MATERIAL PROVIDED Block Start

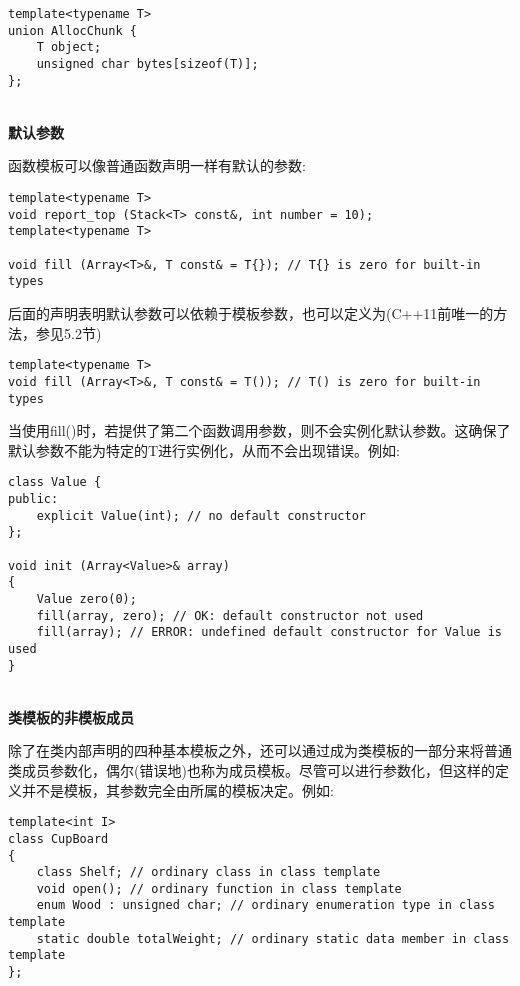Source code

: \begin{lstlisting}[style=styleCXX]
template<typename T>
union AllocChunk {
	T object;
	unsigned char bytes[sizeof(T)];
};
\end{lstlisting}

\hspace*{\fill} \\ %
\noindent
\textbf{默认参数}

函数模板可以像普通函数声明一样有默认的参数:

\begin{lstlisting}[style=styleCXX]
template<typename T>
void report_top (Stack<T> const&, int number = 10);
template<typename T>

void fill (Array<T>&, T const& = T{}); // T{} is zero for built-in types
\end{lstlisting}

后面的声明表明默认参数可以依赖于模板参数，也可以定义为(C++11前唯一的方法，参见5.2节)

\begin{lstlisting}[style=styleCXX]
template<typename T>
void fill (Array<T>&, T const& = T()); // T() is zero for built-in types
\end{lstlisting}

当使用fill()时，若提供了第二个函数调用参数，则不会实例化默认参数。这确保了默认参数不能为特定的T进行实例化，从而不会出现错误。例如:

\begin{lstlisting}[style=styleCXX]
class Value {
public:
	explicit Value(int); // no default constructor
};

void init (Array<Value>& array)
{
	Value zero(0);
	fill(array, zero); // OK: default constructor not used
	fill(array); // ERROR: undefined default constructor for Value is used
}
\end{lstlisting}

\hspace*{\fill} \\ %
\noindent
\textbf{类模板的非模板成员}

除了在类内部声明的四种基本模板之外，还可以通过成为类模板的一部分来将普通类成员参数化，偶尔(错误地)也称为成员模板。尽管可以进行参数化，但这样的定义并不是模板，其参数完全由所属的模板决定。例如:

\begin{lstlisting}[style=styleCXX]
template<int I>
class CupBoard
{
	class Shelf; // ordinary class in class template
	void open(); // ordinary function in class template
	enum Wood : unsigned char; // ordinary enumeration type in class template
	static double totalWeight; // ordinary static data member in class template
};
\end{lstlisting}

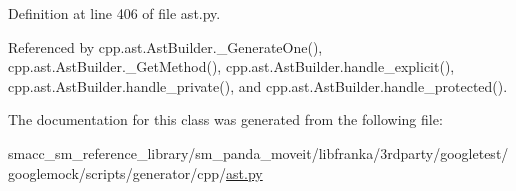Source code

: Definition at line 406 of file ast.\+py.



Referenced by cpp.\+ast.\+Ast\+Builder.\+\_\+\+Generate\+One(), cpp.\+ast.\+Ast\+Builder.\+\_\+\+Get\+Method(), cpp.\+ast.\+Ast\+Builder.\+handle\+\_\+explicit(), cpp.\+ast.\+Ast\+Builder.\+handle\+\_\+private(), and cpp.\+ast.\+Ast\+Builder.\+handle\+\_\+protected().



The documentation for this class was generated from the following file\+:\begin{DoxyCompactItemize}
\item 
smacc\+\_\+sm\+\_\+reference\+\_\+library/sm\+\_\+panda\+\_\+moveit/libfranka/3rdparty/googletest/googlemock/scripts/generator/cpp/\hyperlink{ast_8py}{ast.\+py}\end{DoxyCompactItemize}
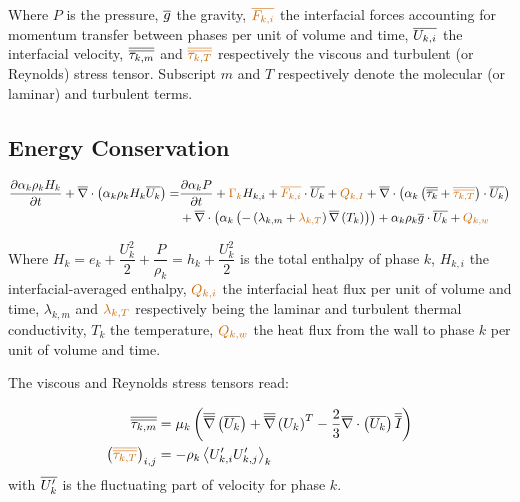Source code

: Where $P$ is the pressure, $\overline{g}$ the gravity, $\orangemath{ \vect{F_{k,i}} }$ the interfacial forces accounting for momentum transfer between phases per unit of volume and time, $\overline{U_{k,i}}$ the interfacial velocity, $\overline{\overline{\tau_{k,m}}}$ and $\orangemath{ \tens{\tau_{k,T}} }$ respectively the viscous and turbulent (or Reynolds) stress tensor. Subscript $m$ and $T$ respectively denote the molecular (or laminar) and turbulent terms.


\subsection{Energy Conservation}

\begin{equation}
\begin{aligned}
	\dtime{\alpha_{k}\rho_{k} H_{k}} + \divg{\alpha_{k}\rho_{k} H_{k}\vect{U_{k}}} =& \dtime{\alpha_{k}P} + \orangemath{\Gamma_{k}}H_{k,i}+\orangemath{\vect{F_{k,i}}}\cdot \vect{U_{k}} + \orangemath{Q_{k,I}} + \divg{\alpha_{k}\parth{ \tens{\tau_{k}} + \orangemath{\tens{\tau_{k,T}}} }\cdot \vect{U_{k}}}\\
	& + \divg{\alpha_{k} \parth{-\parth{ \lambda_{k,m}+\orangemath{\lambda_{k,T}}}\grad{T_{k}}}} + \alpha_{k}\rho_{k}\vect{g}\cdot \vect{U_{k}} + \orangemath{Q_{k,w}}
\end{aligned}
\label{eq:energy}
\end{equation}

Where $H_{k}=e_{k}+\dfrac{U_{k}^{2}}{2}+\dfrac{P}{\rho_{k}}=h_{k}+\dfrac{U_{k}^{2}}{2}$ is the total enthalpy of phase $k$, $H_{k,i}$ the interfacial-averaged enthalpy, $\orangemath{ Q_{k,i} }$ the interfacial heat flux per unit of volume and time, $\lambda_{k,m}$ and $\orangemath{ \lambda_{k,T} }$ respectively being the laminar and turbulent thermal conductivity, $T_{k}$ the temperature, $\orangemath{ Q_{k,w} }$ the heat flux from the wall to phase $k$ per unit of volume and time.

\npar

The viscous and Reynolds stress tensors read:

\begin{align}
\tens{\tau_{k,m}} &= \mu_{k} \parth{ \vecgrad{\vect{U_{k}}}+\vecgrad{U_{k}}^{T}  - \frac{2}{3}\divg{\vect{U_{k}}}\tens{I} }\\
\parth{\orangemath{\tens{\tau_{k,T}}} }_{i,j} &= -\rho_{k} \left< U'_{k,i}U'_{k,j} \right>_{k}
\end{align}
with $\overline{U'_{k}}$ is the fluctuating part of velocity for phase $k$.


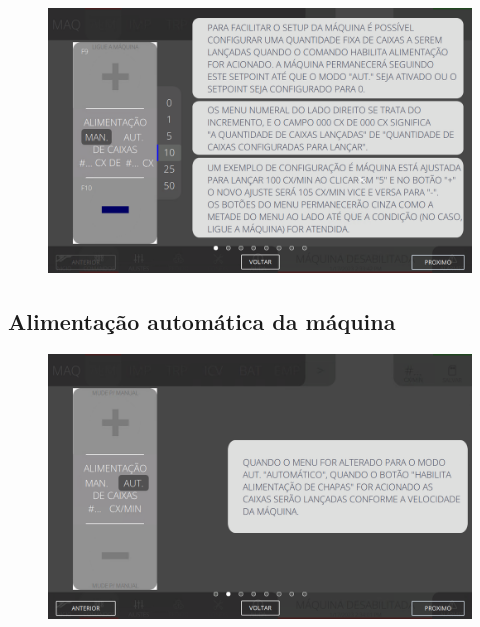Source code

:\begin{figure}
    \centering
    \includegraphics[width=576 px,height=360 px]{src/imagesICV/03-feeder/commands/2.png}
\end{figure}
\newpage
\thispagestyle{fancy}
\vspace{\fill}

\subsection{Alimentação automática da máquina}
\begin{figure}
    \centering
    \includegraphics[width=576 px,height=360 px]{src/imagesICV/03-feeder/commands/3.png}
\end{figure}
\newpage
\thispagestyle{fancy}
\vspace{\fill}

MATERIAL PROVIDED Block End

◆ WHAT THE TASK ASKS: In the listing above, find the line with "fill(array); // ERROR: undefined" and the line with "除了在类内部声明的四种基本模"; set down exactly those two lines and every line between them, nothing more.

◆ ANSWER TO THIS EXERCISE:
	fill(array); // ERROR: undefined default constructor for Value is used
}
\end{lstlisting}

\hspace*{\fill} \\ %
\noindent
\textbf{类模板的非模板成员}

除了在类内部声明的四种基本模板之外，还可以通过成为类模板的一部分来将普通类成员参数化，偶尔(错误地)也称为成员模板。尽管可以进行参数化，但这样的定义并不是模板，其参数完全由所属的模板决定。例如:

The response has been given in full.